EXERCISE DESCRIPTION:
From the line with "height change formula" through the line with "with $F=(p_k(\tau)Q)^+$ and", inclusive, return each line of the data below exactly and leave the rest out.

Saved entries

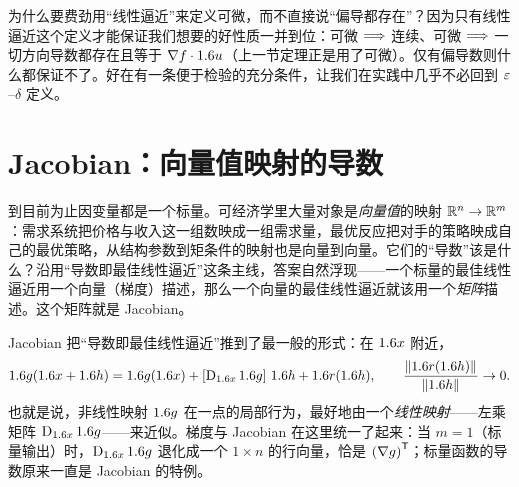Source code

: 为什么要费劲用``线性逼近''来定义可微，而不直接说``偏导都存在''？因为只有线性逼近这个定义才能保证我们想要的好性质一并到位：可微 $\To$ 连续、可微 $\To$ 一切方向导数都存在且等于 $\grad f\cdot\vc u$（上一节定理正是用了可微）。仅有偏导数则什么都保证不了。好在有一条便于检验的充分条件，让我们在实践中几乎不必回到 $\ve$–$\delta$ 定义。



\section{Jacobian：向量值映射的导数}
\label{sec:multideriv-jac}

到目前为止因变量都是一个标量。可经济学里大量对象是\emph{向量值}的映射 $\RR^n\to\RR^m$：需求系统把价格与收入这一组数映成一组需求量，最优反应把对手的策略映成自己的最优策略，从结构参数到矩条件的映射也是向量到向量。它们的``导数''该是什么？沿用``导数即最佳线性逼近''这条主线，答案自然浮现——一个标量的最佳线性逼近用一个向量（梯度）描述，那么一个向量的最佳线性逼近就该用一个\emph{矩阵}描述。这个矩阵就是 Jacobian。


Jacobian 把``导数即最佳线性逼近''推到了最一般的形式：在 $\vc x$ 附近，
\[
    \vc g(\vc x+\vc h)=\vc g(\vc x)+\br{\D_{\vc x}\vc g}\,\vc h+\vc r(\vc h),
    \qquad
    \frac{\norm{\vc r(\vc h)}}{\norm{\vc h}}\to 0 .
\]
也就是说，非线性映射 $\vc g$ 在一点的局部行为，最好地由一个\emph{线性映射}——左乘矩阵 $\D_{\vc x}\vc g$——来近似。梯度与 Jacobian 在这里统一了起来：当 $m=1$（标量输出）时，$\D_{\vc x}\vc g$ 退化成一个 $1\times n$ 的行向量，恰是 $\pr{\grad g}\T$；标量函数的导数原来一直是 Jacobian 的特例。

--

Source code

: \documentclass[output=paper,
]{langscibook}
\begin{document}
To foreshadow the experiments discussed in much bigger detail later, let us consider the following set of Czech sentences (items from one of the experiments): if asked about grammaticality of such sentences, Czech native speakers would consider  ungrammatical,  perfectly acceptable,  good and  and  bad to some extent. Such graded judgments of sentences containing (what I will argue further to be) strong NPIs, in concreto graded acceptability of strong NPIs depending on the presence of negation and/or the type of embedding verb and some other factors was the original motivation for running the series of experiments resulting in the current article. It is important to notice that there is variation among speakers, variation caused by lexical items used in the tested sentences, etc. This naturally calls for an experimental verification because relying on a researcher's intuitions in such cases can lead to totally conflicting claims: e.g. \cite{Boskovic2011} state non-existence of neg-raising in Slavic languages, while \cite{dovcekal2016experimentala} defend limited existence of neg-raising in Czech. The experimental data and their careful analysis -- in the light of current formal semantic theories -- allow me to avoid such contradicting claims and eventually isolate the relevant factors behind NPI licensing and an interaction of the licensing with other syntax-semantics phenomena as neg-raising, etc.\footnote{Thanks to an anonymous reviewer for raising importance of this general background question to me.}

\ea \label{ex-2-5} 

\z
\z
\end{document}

==

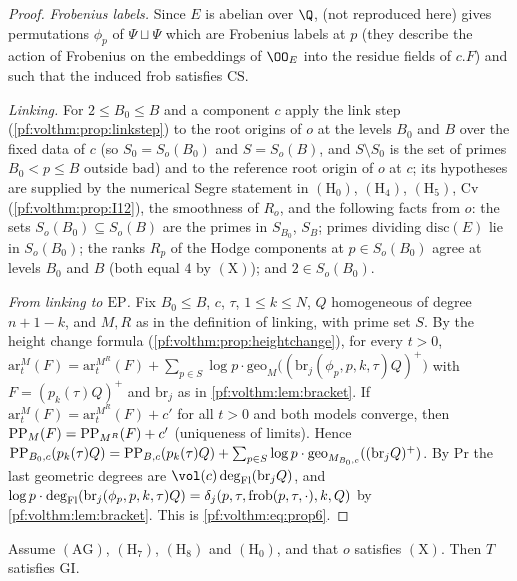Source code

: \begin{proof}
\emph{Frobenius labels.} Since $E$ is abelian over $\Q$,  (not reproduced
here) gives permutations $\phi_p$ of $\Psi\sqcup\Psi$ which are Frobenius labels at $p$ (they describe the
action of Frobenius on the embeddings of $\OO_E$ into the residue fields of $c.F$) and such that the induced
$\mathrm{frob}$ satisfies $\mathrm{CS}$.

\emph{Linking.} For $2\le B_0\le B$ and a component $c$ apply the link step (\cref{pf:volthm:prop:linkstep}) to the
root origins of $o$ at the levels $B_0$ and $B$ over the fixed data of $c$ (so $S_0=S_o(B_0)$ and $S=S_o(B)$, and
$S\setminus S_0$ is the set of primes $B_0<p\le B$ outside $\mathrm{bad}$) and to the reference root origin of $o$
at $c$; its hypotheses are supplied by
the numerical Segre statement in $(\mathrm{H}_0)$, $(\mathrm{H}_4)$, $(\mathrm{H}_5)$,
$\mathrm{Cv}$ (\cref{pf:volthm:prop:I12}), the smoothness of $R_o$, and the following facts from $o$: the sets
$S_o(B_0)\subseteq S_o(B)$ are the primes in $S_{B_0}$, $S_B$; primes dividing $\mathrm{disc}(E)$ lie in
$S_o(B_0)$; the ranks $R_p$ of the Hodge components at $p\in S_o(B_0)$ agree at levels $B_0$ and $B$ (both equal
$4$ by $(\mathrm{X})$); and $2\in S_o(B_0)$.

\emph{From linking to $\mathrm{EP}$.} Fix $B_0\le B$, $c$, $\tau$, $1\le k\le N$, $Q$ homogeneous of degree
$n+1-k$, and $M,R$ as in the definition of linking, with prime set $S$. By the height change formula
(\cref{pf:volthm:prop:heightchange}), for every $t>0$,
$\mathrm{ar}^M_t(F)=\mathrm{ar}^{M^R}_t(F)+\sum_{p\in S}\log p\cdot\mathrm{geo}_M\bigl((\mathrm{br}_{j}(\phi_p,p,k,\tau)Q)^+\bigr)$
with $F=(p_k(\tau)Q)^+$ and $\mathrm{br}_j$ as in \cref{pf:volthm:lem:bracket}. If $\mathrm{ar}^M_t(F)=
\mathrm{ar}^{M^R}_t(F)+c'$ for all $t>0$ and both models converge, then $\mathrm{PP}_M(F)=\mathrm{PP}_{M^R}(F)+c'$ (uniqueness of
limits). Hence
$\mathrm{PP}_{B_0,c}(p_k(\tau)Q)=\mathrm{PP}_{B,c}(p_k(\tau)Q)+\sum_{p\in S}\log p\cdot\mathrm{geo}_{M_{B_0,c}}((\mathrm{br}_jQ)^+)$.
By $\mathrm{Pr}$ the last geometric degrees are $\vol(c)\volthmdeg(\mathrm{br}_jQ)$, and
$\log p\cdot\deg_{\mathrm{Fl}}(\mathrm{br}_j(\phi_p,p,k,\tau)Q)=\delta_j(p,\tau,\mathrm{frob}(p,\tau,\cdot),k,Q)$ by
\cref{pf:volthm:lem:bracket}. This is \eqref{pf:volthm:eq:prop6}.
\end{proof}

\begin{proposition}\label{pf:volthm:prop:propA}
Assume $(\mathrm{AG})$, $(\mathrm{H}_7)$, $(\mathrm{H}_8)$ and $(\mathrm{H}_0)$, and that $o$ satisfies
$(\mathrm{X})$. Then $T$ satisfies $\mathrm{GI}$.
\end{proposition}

RESPONSE BOX:
$n+1-k$, and $M,R$ as in the definition of linking, with prime set $S$. By the height change formula
(\cref{pf:volthm:prop:heightchange}), for every $t>0$,
$\mathrm{ar}^M_t(F)=\mathrm{ar}^{M^R}_t(F)+\sum_{p\in S}\log p\cdot\mathrm{geo}_M\bigl((\mathrm{br}_{j}(\phi_p,p,k,\tau)Q)^+\bigr)$
with $F=(p_k(\tau)Q)^+$ and $\mathrm{br}_j$ as in \cref{pf:volthm:lem:bracket}. If $\mathrm{ar}^M_t(F)=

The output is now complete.